てっきり、そのまま東京に戻るのだろうと考えていた輝だったのだが。
話は思いがけない方向に進行していた。
「ねえ、輝さん。一人で何もかも背負おうなんて、ちょっと水臭いんじゃないの?」
「……は?」
「困ってる人を見て、いてもたってもいられなくなった気持ち、それを別に責めるわけではないの」
「……はぁ」
「でも、一人で出来る事には限界があるわ。ねぇ、私達をもっと頼って?」
「えぇと……」
「それとも私達じゃ、やっぱり……信用できないかしら?」
「そんな!!薫さん達は本当に、とてもよくしてくださっています!そんなことを言っては罰が当たります……」
「なら!」
「一緒に鬼婆を退治に行きましょう!!」
「……へ!?」
輝を待つ間、あの老人は薫達にも、輝に話して聞かせた内容と同じことを話していたのだ。
しかも、新たな目撃情報まで既に掴んでいた。
「まぁ。そういうこった」
自分の頭より、高いところから、大きな手と、大きな声が降ってきた。
その手は片手で軽く輝の頭を掴み、わしわしと撫で回した。
「嬢ちゃんの癖に、お前は火をつけちまったって事だよ」
「癖……」
「付き合ってやるしかねぇって事だよ。どうせ、お前も同じ事考えてたんだろ?」
「あ、あの……」
「あーあー、わかってるよ。うぜぇからごちゃごちゃ抜かすのは無しだ。いいな?」
「は、はい」
言いたい事は……尋ねたいことも含めて文字通り山ほどあったが、輝には首を縦に振る以外の選択肢は用意されていなかった。

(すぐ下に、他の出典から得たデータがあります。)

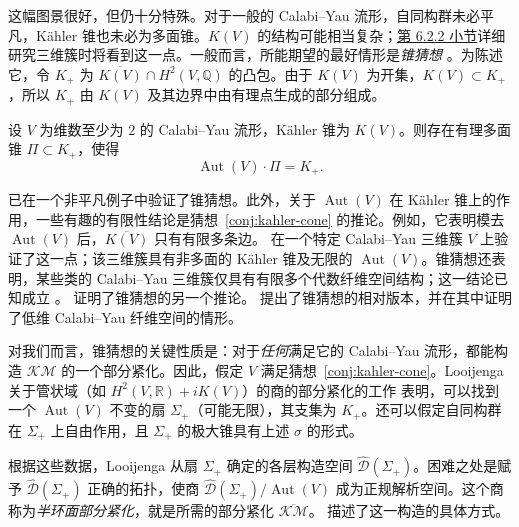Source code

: 这幅图景很好，但仍十分特殊。对于一般的 Calabi--Yau 流形，自同构群未必平凡，Kähler 锥也未必为多面锥。$K(V)$ 的结构可能相当复杂；\hyperref[subsec:threefold-kahler-moduli]{第 6.2.2 小节}详细研究三维簇时将看到这一点。一般而言，所能期望的最好情形是\emph{锥猜想} 。为陈述它，令 $K_+$ 为 $\overline{K(V)}\cap H^2(V,\mathbb Q)$ 的凸包。由于 $K(V)$ 为开集，$K(V)\subset K_+$，所以 $K_+$ 由 $K(V)$ 及其边界中由有理点生成的部分组成。
\begin{conjecture}\label{conj:kahler-cone}
设 $V$ 为维数至少为 $2$ 的 Calabi--Yau 流形，Kähler 锥为 $K(V)$。则存在有理多面锥 $\Pi\subset K_+$，使得
\[
\operatorname{Aut}(V)\cdot\Pi=K_+.
\]
\end{conjecture}
 已在一个非平凡例子中验证了锥猜想。此外，关于 $\operatorname{Aut}(V)$ 在 Kähler 锥上的作用，一些有趣的有限性结论是猜想~\ref{conj:kahler-cone} 的推论。例如，它表明模去 $\operatorname{Aut}(V)$ 后，$\overline{K(V)}$ 只有有限多条边。 在一个特定 Calabi--Yau 三维簇 $V$ 上验证了这一点；该三维簇具有非多面的 Kähler 锥及无限的 $\operatorname{Aut}(V)$。锥猜想还表明，某些类的 Calabi--Yau 三维簇仅具有有限多个代数纤维空间结构；这一结论已知成立 。 证明了锥猜想的另一个推论。 提出了锥猜想的相对版本，并在其中证明了低维 Calabi--Yau 纤维空间的情形。

对我们而言，锥猜想的关键性质是：对于\emph{任何}满足它的 Calabi--Yau 流形，都能构造 $\mathcal{KM}$ 的一个部分紧化。因此，假定 $V$ 满足猜想~\ref{conj:kahler-cone}。Looijenga 关于管状域（如 $H^2(V,\mathbb R)+iK(V)$）的商的部分紧化的工作  表明，可以找到一个 $\operatorname{Aut}(V)$ 不变的扇 $\Sigma_+$（可能无限），其支集为 $K_+$。还可以假定自同构群在 $\Sigma_+$ 上自由作用，且 $\Sigma_+$ 的极大锥具有上述 $\sigma$ 的形式。

根据这些数据，Looijenga 从扇 $\Sigma_+$ 确定的各层构造空间 $\widehat{\mathcal D}(\Sigma_+)$。困难之处是赋予 $\widehat{\mathcal D}(\Sigma_+)$ 正确的拓扑，使商 $\widehat{\mathcal D}(\Sigma_+)/\operatorname{Aut}(V)$ 成为正规解析空间。这个商称为\emph{半环面部分紧化}，就是所需的部分紧化 $\overline{\mathcal{KM}}$。 描述了这一构造的具体方式。

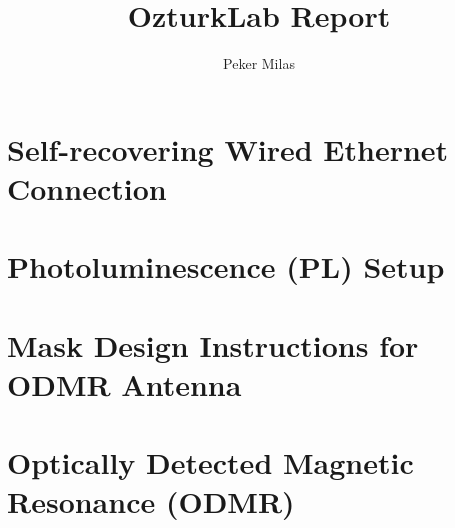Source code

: \documentclass[letter,10pt,titlepage]{article}
\begin{document}
\title{OzturkLab Report}
\author{Peker Milas}
\maketitle

\tableofcontents
\newpage

\section{Self-recovering Wired Ethernet Connection}

 
\section{Photoluminescence (PL) Setup}


\section{Mask Design Instructions for ODMR Antenna}


\section{Optically Detected Magnetic Resonance (ODMR)}

\end{document}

そのうえさらに、輝の選択肢は限定されていたのだった。
普段であれば、誰よりも周りの人物の体を気遣うはずの薫も、新たな使命に燃えていた為、その注意は散漫だった様だ。
「じゃあ皆、準備は良いわね?目指すは鬼婆の谷よ!」
実は眠気と疲労を少なからず感じていた輝は、自分の意識がこのまま途切れて欲しい、と切実に願っていた。
しかし、現実にはそんなことが起こるわけもなく。
輝の心の叫びは届かぬまま、そして実際に声に出す暇も与えられぬままに、四人は鬼婆の谷へと向ったのだった。